Can this coalition survive the storms ahead? Probably, at least in the short term. Mutual fear is a powerful adhesive. The PPP may fear that leaving the alliance could open the door to forces it cannot control. The PML-N may fear that losing PPP support could paralyse governance and expose its numerical weakness. Both may fear fresh elections, public anger, economic uncertainty, and unelected power centres. In that sense, the coalition may continue because collapse is too expensive for all involved.
But survival is not the same as stability. A coalition that endures without trust can keep parliament functioning while hollowing out democratic substance. It can pass budgets while weakening public confidence. It can produce constitutional amendments while damaging constitutional culture. It can claim continuity while deepening the uncertainty it seeks to manage.
Pakistan’s democratic stability does not require PPP and PML-N to love each other. A mature democracy allows disagreement. What it cannot afford is a ruling arrangement in which disagreement is never resolved by transparent principles, but is only managed through tactical accommodation. If the coalition is to remain, it must agree on red lines: no constitutional amendment without full consultation; no rollback of provincial autonomy through ambiguity; no use of parliament as a rubber stamp for decisions made elsewhere.

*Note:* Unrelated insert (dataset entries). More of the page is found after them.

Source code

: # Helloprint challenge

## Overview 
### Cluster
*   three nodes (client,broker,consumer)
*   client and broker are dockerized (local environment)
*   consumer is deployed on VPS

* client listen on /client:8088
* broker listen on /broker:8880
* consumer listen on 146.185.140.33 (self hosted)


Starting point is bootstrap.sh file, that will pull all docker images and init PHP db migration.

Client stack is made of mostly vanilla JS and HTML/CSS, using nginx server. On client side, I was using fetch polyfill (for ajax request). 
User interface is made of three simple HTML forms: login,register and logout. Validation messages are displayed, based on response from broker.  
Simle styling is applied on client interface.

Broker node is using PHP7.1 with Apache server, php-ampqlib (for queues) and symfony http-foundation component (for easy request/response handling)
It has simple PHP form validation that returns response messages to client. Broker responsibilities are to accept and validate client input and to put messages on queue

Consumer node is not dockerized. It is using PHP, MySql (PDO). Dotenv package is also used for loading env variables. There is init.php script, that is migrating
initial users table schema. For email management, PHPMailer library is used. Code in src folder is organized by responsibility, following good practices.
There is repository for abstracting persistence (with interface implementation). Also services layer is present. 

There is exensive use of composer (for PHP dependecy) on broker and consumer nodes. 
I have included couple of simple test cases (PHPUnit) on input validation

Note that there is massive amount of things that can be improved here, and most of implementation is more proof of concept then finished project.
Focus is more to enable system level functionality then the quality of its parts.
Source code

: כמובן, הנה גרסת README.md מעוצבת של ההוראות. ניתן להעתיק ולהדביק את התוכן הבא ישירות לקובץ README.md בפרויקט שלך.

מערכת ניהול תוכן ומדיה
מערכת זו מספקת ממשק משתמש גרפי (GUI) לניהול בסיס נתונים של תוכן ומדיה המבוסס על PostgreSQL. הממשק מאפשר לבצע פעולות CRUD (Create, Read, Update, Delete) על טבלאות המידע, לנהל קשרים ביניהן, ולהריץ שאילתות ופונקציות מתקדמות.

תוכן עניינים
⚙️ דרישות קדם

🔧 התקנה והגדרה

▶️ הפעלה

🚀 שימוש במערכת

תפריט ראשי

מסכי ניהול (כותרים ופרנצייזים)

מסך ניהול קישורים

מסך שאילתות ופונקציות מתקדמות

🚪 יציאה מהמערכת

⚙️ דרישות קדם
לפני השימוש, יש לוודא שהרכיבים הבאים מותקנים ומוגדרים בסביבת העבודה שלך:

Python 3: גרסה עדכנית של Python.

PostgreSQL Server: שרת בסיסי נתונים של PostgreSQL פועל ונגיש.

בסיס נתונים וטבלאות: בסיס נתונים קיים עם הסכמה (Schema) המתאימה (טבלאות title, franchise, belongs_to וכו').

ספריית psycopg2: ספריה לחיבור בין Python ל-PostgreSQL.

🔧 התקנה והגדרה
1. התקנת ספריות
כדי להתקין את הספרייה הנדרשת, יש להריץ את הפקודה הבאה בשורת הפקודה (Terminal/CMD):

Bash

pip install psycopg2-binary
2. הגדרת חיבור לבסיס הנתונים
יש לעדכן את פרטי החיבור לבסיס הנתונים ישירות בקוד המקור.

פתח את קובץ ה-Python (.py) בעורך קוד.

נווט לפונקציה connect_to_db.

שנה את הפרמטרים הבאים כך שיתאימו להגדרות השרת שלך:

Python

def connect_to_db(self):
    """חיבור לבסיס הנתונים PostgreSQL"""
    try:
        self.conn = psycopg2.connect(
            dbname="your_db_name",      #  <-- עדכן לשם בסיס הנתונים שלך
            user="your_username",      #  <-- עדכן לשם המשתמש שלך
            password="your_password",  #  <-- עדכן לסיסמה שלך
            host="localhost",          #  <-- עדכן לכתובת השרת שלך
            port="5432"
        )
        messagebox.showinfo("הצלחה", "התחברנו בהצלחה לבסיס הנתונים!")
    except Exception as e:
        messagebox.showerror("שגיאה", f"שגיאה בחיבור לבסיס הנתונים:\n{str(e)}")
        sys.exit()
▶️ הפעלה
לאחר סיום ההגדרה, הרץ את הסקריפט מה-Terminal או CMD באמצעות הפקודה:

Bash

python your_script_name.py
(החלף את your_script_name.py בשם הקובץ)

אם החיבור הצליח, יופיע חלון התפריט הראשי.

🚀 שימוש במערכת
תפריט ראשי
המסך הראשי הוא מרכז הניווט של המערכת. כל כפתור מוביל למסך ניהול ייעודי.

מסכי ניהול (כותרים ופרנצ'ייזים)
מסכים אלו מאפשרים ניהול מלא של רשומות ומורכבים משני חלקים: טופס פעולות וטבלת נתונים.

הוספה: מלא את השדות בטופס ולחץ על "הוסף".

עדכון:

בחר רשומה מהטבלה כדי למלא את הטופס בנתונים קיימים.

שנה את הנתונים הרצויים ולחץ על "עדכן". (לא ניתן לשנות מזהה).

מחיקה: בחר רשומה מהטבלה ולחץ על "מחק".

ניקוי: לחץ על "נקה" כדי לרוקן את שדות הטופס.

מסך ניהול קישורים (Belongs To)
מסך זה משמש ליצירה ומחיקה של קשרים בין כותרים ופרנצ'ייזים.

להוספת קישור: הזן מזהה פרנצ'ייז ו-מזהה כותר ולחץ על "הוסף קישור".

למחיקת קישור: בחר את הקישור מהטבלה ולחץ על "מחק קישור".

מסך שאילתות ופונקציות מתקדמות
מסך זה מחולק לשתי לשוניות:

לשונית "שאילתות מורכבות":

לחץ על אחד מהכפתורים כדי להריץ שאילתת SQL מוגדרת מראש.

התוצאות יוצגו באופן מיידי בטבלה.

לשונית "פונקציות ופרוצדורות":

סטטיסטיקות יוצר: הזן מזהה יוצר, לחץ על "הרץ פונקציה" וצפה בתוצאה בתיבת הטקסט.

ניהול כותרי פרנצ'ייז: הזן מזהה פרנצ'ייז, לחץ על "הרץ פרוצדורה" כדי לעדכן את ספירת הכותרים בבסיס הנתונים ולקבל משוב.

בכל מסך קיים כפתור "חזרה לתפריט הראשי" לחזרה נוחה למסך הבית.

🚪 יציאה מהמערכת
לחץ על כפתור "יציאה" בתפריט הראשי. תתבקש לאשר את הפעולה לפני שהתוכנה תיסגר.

The irony is that Pakistan’s ruling coalition may be strongest precisely where democracy is weakest: in its capacity to survive without public enthusiasm. That is not a compliment. It is a warning. A façade can remain in place for a surprisingly long time when all stakeholders fear the cost of removing it. But façades do not shelter nations from storms. They merely delay the moment when the cracks become impossible to hide.
The PPP and PML-N can still turn this moment into an opportunity. They can publish the contours of any constitutional proposal, invite serious debate, reassure provinces, engage opposition parties, and treat parliament as a deliberative institution rather than a counting machine. Or they can continue with the familiar script: denial, leak, pressure, meeting, compromise, celebration, and renewed mistrust.
If they choose the latter, the coalition may survive. Pakistan’s democracy may not.